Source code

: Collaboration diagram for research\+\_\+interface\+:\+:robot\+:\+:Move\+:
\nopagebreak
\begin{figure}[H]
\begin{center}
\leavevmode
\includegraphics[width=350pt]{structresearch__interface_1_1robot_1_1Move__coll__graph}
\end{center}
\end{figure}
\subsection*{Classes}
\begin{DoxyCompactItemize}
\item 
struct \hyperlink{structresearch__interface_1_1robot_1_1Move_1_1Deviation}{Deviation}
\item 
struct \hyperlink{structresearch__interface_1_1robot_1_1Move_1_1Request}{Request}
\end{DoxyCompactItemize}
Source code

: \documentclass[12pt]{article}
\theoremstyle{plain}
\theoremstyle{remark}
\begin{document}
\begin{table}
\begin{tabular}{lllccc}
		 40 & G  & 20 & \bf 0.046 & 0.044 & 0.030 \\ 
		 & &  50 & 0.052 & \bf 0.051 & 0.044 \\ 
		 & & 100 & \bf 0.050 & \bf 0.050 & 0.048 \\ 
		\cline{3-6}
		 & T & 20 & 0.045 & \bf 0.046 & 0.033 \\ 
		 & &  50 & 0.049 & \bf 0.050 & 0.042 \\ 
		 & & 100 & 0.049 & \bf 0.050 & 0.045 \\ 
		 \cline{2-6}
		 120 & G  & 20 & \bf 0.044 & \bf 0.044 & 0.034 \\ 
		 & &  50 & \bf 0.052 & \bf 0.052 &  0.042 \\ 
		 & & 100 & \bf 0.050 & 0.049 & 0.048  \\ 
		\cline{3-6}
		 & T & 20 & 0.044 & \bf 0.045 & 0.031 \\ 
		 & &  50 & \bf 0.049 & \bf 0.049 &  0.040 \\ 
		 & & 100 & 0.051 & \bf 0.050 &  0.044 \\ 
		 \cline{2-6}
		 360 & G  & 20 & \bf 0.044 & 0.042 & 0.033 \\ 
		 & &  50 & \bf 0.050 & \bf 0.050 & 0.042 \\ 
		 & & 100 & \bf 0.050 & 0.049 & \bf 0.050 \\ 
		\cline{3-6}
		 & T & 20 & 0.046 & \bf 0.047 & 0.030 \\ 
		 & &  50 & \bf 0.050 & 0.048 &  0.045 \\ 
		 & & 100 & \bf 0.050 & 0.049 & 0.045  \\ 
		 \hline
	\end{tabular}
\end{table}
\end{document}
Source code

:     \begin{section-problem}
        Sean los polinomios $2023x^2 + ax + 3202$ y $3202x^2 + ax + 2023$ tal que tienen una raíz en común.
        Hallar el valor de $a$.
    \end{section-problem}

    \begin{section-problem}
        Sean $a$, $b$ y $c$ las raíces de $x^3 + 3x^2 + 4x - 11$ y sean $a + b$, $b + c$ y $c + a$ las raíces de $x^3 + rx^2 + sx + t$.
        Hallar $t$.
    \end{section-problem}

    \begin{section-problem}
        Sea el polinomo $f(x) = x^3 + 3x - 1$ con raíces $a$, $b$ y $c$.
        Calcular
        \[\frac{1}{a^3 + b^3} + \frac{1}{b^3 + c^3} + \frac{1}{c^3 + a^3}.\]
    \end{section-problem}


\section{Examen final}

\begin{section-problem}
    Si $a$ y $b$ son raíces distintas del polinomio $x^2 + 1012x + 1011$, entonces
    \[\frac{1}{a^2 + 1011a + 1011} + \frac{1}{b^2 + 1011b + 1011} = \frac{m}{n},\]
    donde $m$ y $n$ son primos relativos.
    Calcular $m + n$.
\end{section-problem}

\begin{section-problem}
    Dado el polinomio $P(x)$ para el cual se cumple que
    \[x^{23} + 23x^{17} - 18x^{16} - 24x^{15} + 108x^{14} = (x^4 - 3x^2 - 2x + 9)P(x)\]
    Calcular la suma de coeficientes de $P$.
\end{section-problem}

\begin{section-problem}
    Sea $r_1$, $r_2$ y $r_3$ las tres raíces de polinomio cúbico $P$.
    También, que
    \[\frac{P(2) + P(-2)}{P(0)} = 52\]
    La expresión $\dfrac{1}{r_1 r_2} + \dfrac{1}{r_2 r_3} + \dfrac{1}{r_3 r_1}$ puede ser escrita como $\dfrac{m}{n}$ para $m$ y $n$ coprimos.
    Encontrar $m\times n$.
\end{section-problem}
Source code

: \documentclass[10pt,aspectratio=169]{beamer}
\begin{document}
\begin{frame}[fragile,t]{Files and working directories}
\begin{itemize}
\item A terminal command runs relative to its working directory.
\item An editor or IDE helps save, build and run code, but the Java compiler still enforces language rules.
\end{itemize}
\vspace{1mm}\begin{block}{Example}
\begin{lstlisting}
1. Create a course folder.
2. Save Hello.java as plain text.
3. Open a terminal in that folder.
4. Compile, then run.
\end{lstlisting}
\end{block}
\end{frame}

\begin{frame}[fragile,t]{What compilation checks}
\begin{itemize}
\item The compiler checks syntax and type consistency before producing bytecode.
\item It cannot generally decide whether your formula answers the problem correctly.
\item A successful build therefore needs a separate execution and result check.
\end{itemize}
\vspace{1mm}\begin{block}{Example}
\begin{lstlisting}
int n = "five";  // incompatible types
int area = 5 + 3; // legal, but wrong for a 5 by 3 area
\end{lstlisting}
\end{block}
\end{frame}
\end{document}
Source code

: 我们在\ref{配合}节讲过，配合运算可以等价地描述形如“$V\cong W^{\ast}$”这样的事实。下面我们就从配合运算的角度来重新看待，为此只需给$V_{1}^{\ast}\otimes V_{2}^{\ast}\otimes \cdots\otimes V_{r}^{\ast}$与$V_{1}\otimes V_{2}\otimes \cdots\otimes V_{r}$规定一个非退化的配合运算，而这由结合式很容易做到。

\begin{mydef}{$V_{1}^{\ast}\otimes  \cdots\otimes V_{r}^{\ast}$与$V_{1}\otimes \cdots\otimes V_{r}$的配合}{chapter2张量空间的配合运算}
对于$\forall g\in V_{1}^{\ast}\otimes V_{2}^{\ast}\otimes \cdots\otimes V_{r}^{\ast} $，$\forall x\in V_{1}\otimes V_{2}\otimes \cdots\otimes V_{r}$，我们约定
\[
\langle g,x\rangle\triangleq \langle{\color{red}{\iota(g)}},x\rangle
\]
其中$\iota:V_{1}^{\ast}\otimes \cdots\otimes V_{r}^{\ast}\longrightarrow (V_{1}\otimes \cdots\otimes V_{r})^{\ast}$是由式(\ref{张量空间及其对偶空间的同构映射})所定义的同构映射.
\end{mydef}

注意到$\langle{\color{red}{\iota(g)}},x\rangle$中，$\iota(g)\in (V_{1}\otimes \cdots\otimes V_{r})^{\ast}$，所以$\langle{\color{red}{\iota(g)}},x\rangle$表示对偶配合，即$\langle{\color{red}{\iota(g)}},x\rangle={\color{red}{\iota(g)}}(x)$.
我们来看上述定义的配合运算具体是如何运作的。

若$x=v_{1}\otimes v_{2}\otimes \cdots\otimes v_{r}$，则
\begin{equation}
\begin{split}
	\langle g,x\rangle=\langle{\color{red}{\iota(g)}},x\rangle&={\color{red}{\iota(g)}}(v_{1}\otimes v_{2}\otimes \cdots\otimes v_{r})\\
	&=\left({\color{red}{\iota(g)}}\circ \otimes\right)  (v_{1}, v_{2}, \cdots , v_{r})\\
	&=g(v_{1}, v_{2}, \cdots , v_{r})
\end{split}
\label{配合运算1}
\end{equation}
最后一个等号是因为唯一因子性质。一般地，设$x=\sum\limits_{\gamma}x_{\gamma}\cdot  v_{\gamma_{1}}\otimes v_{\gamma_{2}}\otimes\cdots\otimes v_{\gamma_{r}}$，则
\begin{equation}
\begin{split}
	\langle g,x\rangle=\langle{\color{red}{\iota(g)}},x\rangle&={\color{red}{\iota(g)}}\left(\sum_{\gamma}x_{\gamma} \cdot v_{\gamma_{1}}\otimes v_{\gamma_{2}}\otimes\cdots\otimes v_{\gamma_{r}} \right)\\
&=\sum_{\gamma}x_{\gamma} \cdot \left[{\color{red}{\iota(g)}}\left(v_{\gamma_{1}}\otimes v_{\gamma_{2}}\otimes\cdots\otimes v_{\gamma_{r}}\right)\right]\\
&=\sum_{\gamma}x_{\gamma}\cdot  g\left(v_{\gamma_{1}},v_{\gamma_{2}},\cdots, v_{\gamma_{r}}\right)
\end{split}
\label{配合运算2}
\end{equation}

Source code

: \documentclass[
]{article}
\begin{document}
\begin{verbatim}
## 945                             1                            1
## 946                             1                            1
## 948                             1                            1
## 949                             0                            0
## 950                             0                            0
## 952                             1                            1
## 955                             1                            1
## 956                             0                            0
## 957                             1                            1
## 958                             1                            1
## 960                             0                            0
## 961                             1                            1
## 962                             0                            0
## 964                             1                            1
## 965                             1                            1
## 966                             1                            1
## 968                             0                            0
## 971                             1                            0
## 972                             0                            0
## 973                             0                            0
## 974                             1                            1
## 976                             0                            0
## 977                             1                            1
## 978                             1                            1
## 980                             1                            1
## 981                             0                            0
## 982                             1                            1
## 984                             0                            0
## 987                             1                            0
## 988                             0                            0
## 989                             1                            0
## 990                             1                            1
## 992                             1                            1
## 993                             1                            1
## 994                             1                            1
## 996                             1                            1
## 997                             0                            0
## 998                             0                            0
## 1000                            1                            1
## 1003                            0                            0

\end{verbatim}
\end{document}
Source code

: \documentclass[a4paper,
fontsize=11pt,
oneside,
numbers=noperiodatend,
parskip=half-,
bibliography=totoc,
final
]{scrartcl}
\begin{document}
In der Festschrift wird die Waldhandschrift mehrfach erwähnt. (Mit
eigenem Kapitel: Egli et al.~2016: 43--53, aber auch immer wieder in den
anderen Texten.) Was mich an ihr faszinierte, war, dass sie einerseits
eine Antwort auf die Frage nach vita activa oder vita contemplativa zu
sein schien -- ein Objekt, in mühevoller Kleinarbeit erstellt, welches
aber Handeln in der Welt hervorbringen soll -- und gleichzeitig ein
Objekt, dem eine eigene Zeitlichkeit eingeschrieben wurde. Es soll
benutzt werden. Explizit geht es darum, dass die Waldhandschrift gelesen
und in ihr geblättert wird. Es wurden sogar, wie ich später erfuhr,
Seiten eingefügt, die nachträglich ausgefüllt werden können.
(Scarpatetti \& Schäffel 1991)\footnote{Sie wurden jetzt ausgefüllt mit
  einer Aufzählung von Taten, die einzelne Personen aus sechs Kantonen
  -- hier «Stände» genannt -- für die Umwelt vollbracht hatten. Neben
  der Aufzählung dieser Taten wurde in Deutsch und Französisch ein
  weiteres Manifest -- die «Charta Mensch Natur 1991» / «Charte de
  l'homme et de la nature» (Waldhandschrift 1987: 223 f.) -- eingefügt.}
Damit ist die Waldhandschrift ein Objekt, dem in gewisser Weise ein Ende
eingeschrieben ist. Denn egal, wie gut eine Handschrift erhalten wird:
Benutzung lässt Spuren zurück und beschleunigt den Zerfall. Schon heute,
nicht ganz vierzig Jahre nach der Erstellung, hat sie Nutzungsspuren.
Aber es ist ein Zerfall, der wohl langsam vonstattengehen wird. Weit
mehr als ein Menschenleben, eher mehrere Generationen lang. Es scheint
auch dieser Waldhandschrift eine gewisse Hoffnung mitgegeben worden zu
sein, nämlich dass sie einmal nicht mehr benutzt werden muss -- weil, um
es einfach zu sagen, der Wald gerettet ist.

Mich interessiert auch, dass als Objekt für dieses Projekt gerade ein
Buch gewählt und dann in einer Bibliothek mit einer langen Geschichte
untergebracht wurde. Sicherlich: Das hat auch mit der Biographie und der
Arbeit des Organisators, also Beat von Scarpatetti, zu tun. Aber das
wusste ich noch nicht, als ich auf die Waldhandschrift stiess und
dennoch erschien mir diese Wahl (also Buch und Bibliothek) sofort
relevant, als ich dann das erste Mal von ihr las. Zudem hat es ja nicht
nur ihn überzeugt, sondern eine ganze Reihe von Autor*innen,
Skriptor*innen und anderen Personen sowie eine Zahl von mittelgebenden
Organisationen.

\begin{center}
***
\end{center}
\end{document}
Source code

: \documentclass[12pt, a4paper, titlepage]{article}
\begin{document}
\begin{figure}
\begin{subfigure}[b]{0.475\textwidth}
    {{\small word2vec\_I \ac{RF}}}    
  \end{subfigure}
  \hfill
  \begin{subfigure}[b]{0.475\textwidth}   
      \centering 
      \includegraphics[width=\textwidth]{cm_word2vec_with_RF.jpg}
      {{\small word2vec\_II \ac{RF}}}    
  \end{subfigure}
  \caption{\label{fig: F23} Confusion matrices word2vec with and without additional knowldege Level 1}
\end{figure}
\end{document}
▬▬▬
→ **WHAT YOU SHOULD DO**
Only lines with the word "frame" count here; copy every one from the records.

→ **SOLUTION**
\begin{frame}[fragile,t]{Files and working directories}
\end{frame}
\begin{frame}[fragile,t]{What compilation checks}
\end{frame}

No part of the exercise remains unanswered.